Thursday, October 29, 2020

Tech-enabled Home Care Redux? Do investors remember 2016?

What’s up with investing in home care and technology?  Some recent announcements offer almost the same level of overheating investment that the frothy level of investment that characterized the 2016 investor spending spree, noted in a Forbes. In addition to the Forbes list, which included the $157 million poured into Care.com, unfortunately revealing a shocking lack of company oversight of care workers in 2019.  Home Care Assistance received $100 million in 2016. In fact, 2013-2017 saw the rise, rise, and then fall of Home Hero – which raised $18 million, closing in 2017 and Hometeam’s $40 million in 2016. 

Why the froth? Homecare a sizable and growing market.  In 2019, the private duty home care market was sized at 23.5 billion – or one quarter of the $95 billion home health market. In 2019, Medicare Advantage began covering some non-skilled home care. So that made the market even more attractive. And just this past week, HomeThrive announced an $18 million Series A round touting its tech-enablement, and Honor, with its tech expertise’, announced another $140 million Series D investment, bringing its grand total to $255 million since 2014. Meanwhile the Hometeam remaining assets were absorbed into HT Health and renamed Vesta Health in 2020, with a $30 million Series A round and a focus on the reimbursed Medicaid market.
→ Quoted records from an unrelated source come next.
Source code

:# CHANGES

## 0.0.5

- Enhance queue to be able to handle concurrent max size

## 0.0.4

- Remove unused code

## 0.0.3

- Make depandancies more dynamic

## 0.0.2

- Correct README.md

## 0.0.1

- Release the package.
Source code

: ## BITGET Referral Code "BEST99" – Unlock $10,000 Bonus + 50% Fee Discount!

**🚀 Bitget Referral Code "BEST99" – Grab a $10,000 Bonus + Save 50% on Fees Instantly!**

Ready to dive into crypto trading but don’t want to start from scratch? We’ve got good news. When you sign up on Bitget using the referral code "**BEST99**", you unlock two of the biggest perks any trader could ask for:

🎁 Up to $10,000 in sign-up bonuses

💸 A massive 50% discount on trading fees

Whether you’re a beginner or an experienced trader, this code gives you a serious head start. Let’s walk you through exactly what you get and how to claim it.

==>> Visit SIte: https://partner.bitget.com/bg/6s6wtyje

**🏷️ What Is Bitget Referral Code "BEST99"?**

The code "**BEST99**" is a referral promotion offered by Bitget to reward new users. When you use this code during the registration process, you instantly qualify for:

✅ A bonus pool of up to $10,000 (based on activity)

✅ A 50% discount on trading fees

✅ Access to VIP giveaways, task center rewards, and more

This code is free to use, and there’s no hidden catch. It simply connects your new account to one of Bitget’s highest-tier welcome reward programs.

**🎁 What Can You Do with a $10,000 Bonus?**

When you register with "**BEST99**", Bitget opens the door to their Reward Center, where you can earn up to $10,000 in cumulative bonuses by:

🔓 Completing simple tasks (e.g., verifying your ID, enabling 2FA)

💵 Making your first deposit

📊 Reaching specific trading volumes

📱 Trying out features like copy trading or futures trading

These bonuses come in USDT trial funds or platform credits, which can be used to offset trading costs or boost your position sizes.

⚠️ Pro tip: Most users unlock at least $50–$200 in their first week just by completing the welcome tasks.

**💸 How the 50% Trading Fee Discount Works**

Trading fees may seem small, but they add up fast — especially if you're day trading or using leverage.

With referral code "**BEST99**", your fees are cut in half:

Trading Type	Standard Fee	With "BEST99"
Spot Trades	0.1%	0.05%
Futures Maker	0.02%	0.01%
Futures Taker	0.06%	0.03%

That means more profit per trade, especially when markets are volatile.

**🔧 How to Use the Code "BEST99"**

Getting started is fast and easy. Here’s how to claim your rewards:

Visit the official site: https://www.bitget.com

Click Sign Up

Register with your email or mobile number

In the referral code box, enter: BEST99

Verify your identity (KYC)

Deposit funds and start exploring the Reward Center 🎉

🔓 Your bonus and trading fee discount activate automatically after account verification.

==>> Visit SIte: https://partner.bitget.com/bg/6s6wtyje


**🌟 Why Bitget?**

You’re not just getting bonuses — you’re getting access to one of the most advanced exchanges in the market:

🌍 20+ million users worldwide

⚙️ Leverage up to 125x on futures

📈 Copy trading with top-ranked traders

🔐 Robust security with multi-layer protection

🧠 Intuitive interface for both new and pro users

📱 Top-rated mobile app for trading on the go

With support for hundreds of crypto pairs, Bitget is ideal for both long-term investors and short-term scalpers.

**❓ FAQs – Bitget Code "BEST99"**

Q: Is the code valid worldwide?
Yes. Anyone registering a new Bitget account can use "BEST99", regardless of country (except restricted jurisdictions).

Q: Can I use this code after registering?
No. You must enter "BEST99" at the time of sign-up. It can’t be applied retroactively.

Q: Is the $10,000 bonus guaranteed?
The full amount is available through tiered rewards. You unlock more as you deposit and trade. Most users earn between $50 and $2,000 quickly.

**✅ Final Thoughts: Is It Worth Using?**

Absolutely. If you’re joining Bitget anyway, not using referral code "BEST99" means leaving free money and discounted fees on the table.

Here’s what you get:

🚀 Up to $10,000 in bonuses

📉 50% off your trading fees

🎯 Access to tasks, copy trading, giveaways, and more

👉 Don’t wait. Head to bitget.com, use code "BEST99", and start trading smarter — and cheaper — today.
Investors inhis market should reflect on its numerous and worsening issues. So we have an aging population that really wants to remain at home (and their families concur). It sounds like so much potential, but it is fraught with risks (see Care.com last year) and unshakeable problems that may worsen. It’s a highly fragmented market of franchises, each with their own management, across the US. That same 2018 article noted a serious worker turnover problem, up to 67% per year (then) as well as critical shortage of workers.
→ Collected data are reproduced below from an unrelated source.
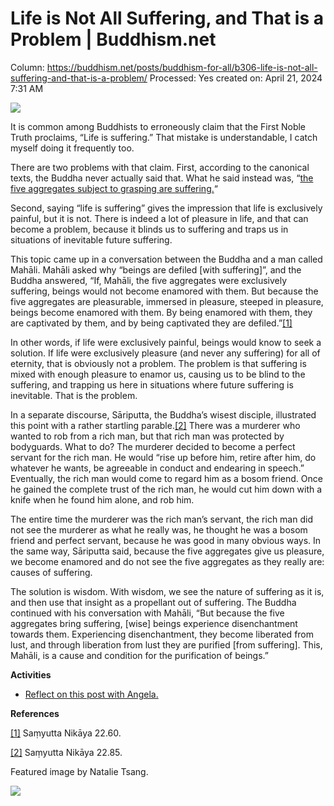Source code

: # Life is Not All Suffering, and That is a Problem | Buddhism.net

Column: https://buddhism.net/posts/buddhism-for-all/b306-life-is-not-all-suffering-and-that-is-a-problem/
Processed: Yes
created on: April 21, 2024 7:31 AM

![](https://buddhism.net/wp-content/uploads/2023/09/thief.jpg)

It is common among Buddhists to erroneously claim that the First Noble Truth proclaims, “Life is suffering.” That mistake is understandable, I catch myself doing it frequently too.

There are two problems with that claim. First, according to the canonical texts, the Buddha never actually said that. What he said instead was, “[the five aggregates subject to grasping are suffering.](https://buddhism.net/posts/buddhism-for-all/b302-dukkha-is-suffering-plus-plus/)“

Second, saying “life is suffering” gives the impression that life is exclusively painful, but it is not. There is indeed a lot of pleasure in life, and that can become a problem, because it blinds us to suffering and traps us in situations of inevitable future suffering.

This topic came up in a conversation between the Buddha and a man called Mahāli. Mahāli asked why “beings are defiled [with suffering]”, and the Buddha answered, “If, Mahāli, the five aggregates were exclusively suffering, beings would not become enamored with them. But because the five aggregates are pleasurable, immersed in pleasure, steeped in pleasure, beings become enamored with them. By being enamored with them, they are captivated by them, and by being captivated they are defiled.”[[1]](https://buddhism.net/posts/buddhism-for-all/b306-life-is-not-all-suffering-and-that-is-a-problem/#_ftn1)

In other words, if life were exclusively painful, beings would know to seek a solution. If life were exclusively pleasure (and never any suffering) for all of eternity, that is obviously not a problem. The problem is that suffering is mixed with enough pleasure to enamor us, causing us to be blind to the suffering, and trapping us here in situations where future suffering is inevitable. That is the problem.

In a separate discourse, Sāriputta, the Buddha’s wisest disciple, illustrated this point with a rather startling parable.[[2]](https://buddhism.net/posts/buddhism-for-all/b306-life-is-not-all-suffering-and-that-is-a-problem/#_ftn2) There was a murderer who wanted to rob from a rich man, but that rich man was protected by bodyguards. What to do? The murderer decided to become a perfect servant for the rich man. He would “rise up before him, retire after him, do whatever he wants, be agreeable in conduct and endearing in speech.” Eventually, the rich man would come to regard him as a bosom friend. Once he gained the complete trust of the rich man, he would cut him down with a knife when he found him alone, and rob him.

The entire time the murderer was the rich man’s servant, the rich man did not see the murderer as what he really was, he thought he was a bosom friend and perfect servant, because he was good in many obvious ways. In the same way, Sāriputta said, because the five aggregates give us pleasure, we become enamored and do not see the five aggregates as they really are: causes of suffering.

The solution is wisdom. With wisdom, we see the nature of suffering as it is, and then use that insight as a propellant out of suffering. The Buddha continued with his conversation with Mahāli, “But because the five aggregates bring suffering, [wise] beings experience disenchantment towards them. Experiencing disenchantment, they become liberated from lust, and through liberation from lust they are purified [from suffering]. This, Mahāli, is a cause and condition for the purification of beings.”

**Activities**

- [Reflect on this post with Angela.](https://buddhism.net/posts/buddhism-net-blog/b306-reflections-for-life-is-not-all-suffering-and-that-is-a-problem)

**References**

[[1]](https://buddhism.net/posts/buddhism-for-all/b306-life-is-not-all-suffering-and-that-is-a-problem/#_ftnref1) Saṃyutta Nikāya 22.60.

[[2]](https://buddhism.net/posts/buddhism-for-all/b306-life-is-not-all-suffering-and-that-is-a-problem/#_ftnref2) Saṃyutta Nikāya 22.85.

Featured image by Natalie Tsang.

![](https://buddhism.net/wp-content/uploads/2023/12/b4a_blurbs_joan_halifax.jpg)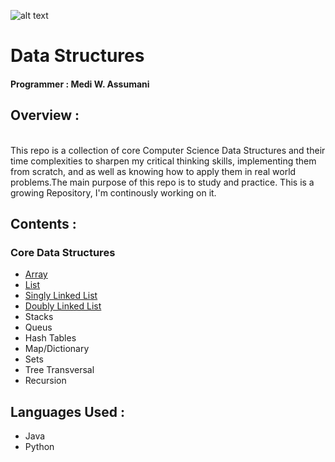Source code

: ![alt text](http://www.kdjohar.in/media/blogs/2017/06/04/ds.jpg "Logo Title Text 1")

# Data Structures </br>

#### Programmer : Medi W. Assumani
## Overview : 
</br>
This repo is a collection of core Computer Science Data Structures and their time complexities to sharpen my critical thinking skills, implementing them from scratch, and  as well as knowing how to apply them in real world problems.The main purpose of this repo is to study and practice. This is a growing Repository, I'm continously working on it.

## Contents : </br>

### Core Data Structures

* <a href = "https://github.com/MediBoss/DataSructures/tree/master/Java/Array">Array</a>
* <a href = "https://github.com/MediBoss/DataSructures/tree/master/Java/List">List</a>
* <a href = "https://github.com/MediBoss/DataSructures/tree/master/Java/LinkedList"> Singly Linked List</a>
* <a href = "https://github.com/MediBoss/DataSructures/blob/master/doubly_linked_list.py"> Doubly Linked List</a>
* Stacks
* Queus
* Hash Tables
* Map/Dictionary
* Sets
* Tree Transversal
* Recursion

## Languages Used : 

* Java
* Python


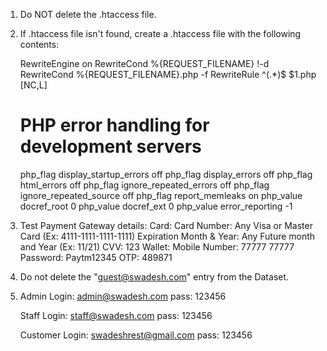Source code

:1.	Do NOT delete the .htaccess file.
2.	If .htaccess file isn't found, create a .htaccess file with the following contents: 

	RewriteEngine on 
	RewriteCond %{REQUEST_FILENAME} !-d
	RewriteCond %{REQUEST_FILENAME}\.php -f
	RewriteRule ^(.*)$ $1.php [NC,L]
	# PHP error handling for development servers
	php_flag display_startup_errors off
	php_flag display_errors off
	php_flag html_errors off
	php_flag ignore_repeated_errors off
	php_flag ignore_repeated_source off
	php_flag report_memleaks on
	php_value docref_root 0
	php_value docref_ext 0
	php_value error_reporting -1

3.	Test Payment Gateway details:
	Card:
		Card Number:	Any Visa or Master Card (Ex: 4111-1111-1111-1111)
		Expiration Month & Year:	Any Future month and Year (Ex: 11/21)
		CVV:	123
	Wallet:
		Mobile Number:	77777 77777
		Password:	Paytm12345
		OTP:	489871

5.	Do not delete the "guest@swadesh.com" entry from the Dataset.

6.	Admin Login:
	admin@swadesh.com
	pass: 123456

	Staff Login:
	staff@swadesh.com
	pass: 123456

	Customer Login:
	swadeshrest@gmail.com
	pass: 123456
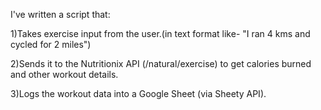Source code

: I've written a script that:

1)Takes exercise input from the user.(in text format like- "I ran 4 kms and cycled for 2 miles")

2)Sends it to the Nutritionix API (/natural/exercise) to get calories burned and other workout details.

3)Logs the workout data into a Google Sheet (via Sheety API).
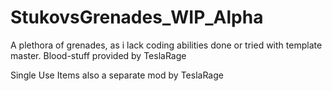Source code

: # StukovsGrenades_WIP_Alpha
A plethora of grenades, as i lack coding abilities done or tried with template master. Blood-stuff provided by TeslaRage

Single Use Items also a separate mod by TeslaRage
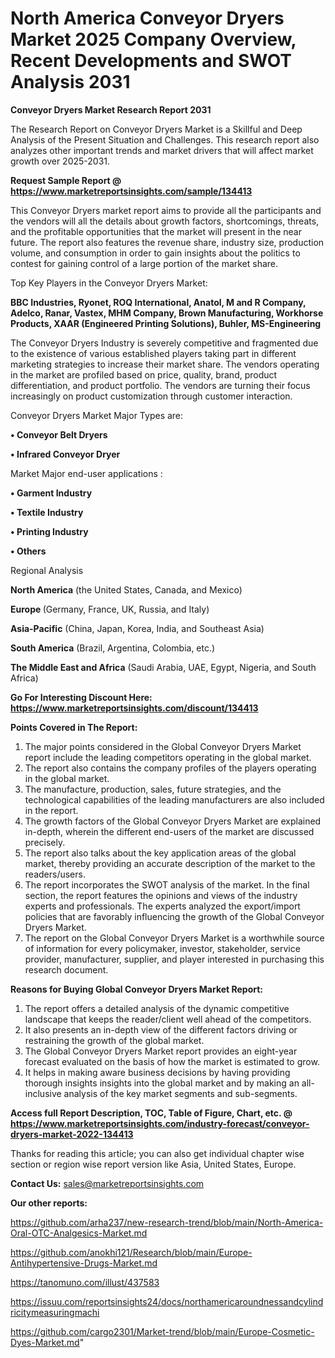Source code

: # North America Conveyor Dryers Market 2025 Company Overview, Recent Developments and SWOT Analysis 2031

<strong>Conveyor Dryers Market Research Report 2031</strong>

The Research Report on Conveyor Dryers Market is a Skillful and Deep Analysis of the Present Situation and Challenges. This research report also analyzes other important trends and market drivers that will affect market growth over 2025-2031.

<strong>Request Sample Report @ <a href=https://www.marketreportsinsights.com/sample/134413>https://www.marketreportsinsights.com/sample/134413</a></strong>

This Conveyor Dryers market report aims to provide all the participants and the vendors will all the details about growth factors, shortcomings, threats, and the profitable opportunities that the market will present in the near future. The report also features the revenue share, industry size, production volume, and consumption in order to gain insights about the politics to contest for gaining control of a large portion of the market share.

Top Key Players in the Conveyor Dryers Market:

<strong>BBC Industries, Ryonet, ROQ International, Anatol, M and R Company, Adelco, Ranar, Vastex, MHM Company, Brown Manufacturing, Workhorse Products, XAAR (Engineered Printing Solutions), Buhler, MS-Engineering</strong>

The Conveyor Dryers Industry is severely competitive and fragmented due to the existence of various established players taking part in different marketing strategies to increase their market share. The vendors operating in the market are profiled based on price, quality, brand, product differentiation, and product portfolio. The vendors are turning their focus increasingly on product customization through customer interaction.

Conveyor Dryers Market Major Types are:

<strong>• Conveyor Belt Dryers

• Infrared Conveyor Dryer</strong>

Market Major end-user applications :

<strong>• Garment Industry

• Textile Industry

• Printing Industry

• Others</strong>

Regional Analysis

</u><strong><b>North America</b></strong> (the United States, Canada, and Mexico)

<strong><b>Europe </b></strong>(Germany, France, UK, Russia, and Italy)

<strong><b>Asia-Pacific</b></strong> (China, Japan, Korea, India, and Southeast Asia)

<strong><b>South America</b></strong> (Brazil, Argentina, Colombia, etc.)

<strong><b>The Middle East and Africa</b></strong> (Saudi Arabia, UAE, Egypt, Nigeria, and South Africa)

<strong>Go For Interesting Discount Here: <a href=https://www.marketreportsinsights.com/discount/134413>https://www.marketreportsinsights.com/discount/134413</a></strong>

<strong>Points Covered in The Report:</strong>
<ol>
  <li>The major points considered in the Global Conveyor Dryers Market report include the leading competitors operating in the global market.</li>
  <li>The report also contains the company profiles of the players operating in the global market.</li>
  <li>The manufacture, production, sales, future strategies, and the technological capabilities of the leading manufacturers are also included in the report.</li>
  <li>The growth factors of the Global Conveyor Dryers Market are explained in-depth, wherein the different end-users of the market are discussed precisely.</li>
  <li>The report also talks about the key application areas of the global market, thereby providing an accurate description of the market to the readers/users.</li>
  <li>The report incorporates the SWOT analysis of the market. In the final section, the report features the opinions and views of the industry experts and professionals. The experts analyzed the export/import policies that are favorably influencing the growth of the Global Conveyor Dryers Market.</li>
  <li>The report on the Global Conveyor Dryers Market is a worthwhile source of information for every policymaker, investor, stakeholder, service provider, manufacturer, supplier, and player interested in purchasing this research document.</li>
</ol>
<strong>Reasons for Buying Global Conveyor Dryers Market Report:</strong>

<ol>
  <li>The report offers a detailed analysis of the dynamic competitive landscape that keeps the reader/client well ahead of the competitors.</li>
  <li>It also presents an in-depth view of the different factors driving or restraining the growth of the global market.</li>
  <li>The Global Conveyor Dryers Market report provides an eight-year forecast evaluated on the basis of how the market is estimated to grow.</li>
  <li>It helps in making aware business decisions by having providing thorough insights insights into the global market and by making an all-inclusive analysis of the key market segments and sub-segments.</li>
</ol>
<strong>Access full Report Description, TOC, Table of Figure, Chart, etc. @ <a href=https://www.marketreportsinsights.com/industry-forecast/conveyor-dryers-market-2022-134413>https://www.marketreportsinsights.com/industry-forecast/conveyor-dryers-market-2022-134413</a></strong>


Thanks for reading this article; you can also get individual chapter wise section or region wise report version like Asia, United States, Europe.

<strong>Contact Us:</strong>
sales@marketreportsinsights.com

<strong>Our other reports:</strong>

<a href=https://github.com/arha237/new-research-trend/blob/main/North-America-Oral-OTC-Analgesics-Market.md>https://github.com/arha237/new-research-trend/blob/main/North-America-Oral-OTC-Analgesics-Market.md</a>

<a href=https://github.com/anokhi121/Research/blob/main/Europe-Antihypertensive-Drugs-Market.md>https://github.com/anokhi121/Research/blob/main/Europe-Antihypertensive-Drugs-Market.md</a>

<a href=https://tanomuno.com/illust/437583>https://tanomuno.com/illust/437583</a>

<a href=https://issuu.com/reportsinsights24/docs/northamericaroundnessandcylindricitymeasuringmachi>https://issuu.com/reportsinsights24/docs/northamericaroundnessandcylindricitymeasuringmachi</a>

<a href=https://github.com/cargo2301/Market-trend/blob/main/Europe-Cosmetic-Dyes-Market.md>https://github.com/cargo2301/Market-trend/blob/main/Europe-Cosmetic-Dyes-Market.md</a>"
Today’s home care workers face serious challenges. You wonder what investors may be actually thinking about this space beyond aging demographics and the possible assist from technology. Workers may be worried about Covid and protecting themselves and their families. They may spend significant and risky transportation time to get to the homes of care recipients. And there is plenty of competition for low-wage workers, for senior living communities, nursing homes, as well as private duty aides.

Finding and retaining workers will get tougher. It is well-publicized that it is getting tougher to attract workers to jobs that pay $10/hour caring for seniors who may multiple health and mobility limitations – compared to $11.62/hour to start at Walmart. And no matter how tough the Walmart job is, when you compare it to toileting, lifting, feeding, and moving the frail elderly, it takes a very special person to do that work. Are investors mulling that realistically when they pour in big sums? Are they expecting to see an acquisition or big merger? With whom?  And if so, when?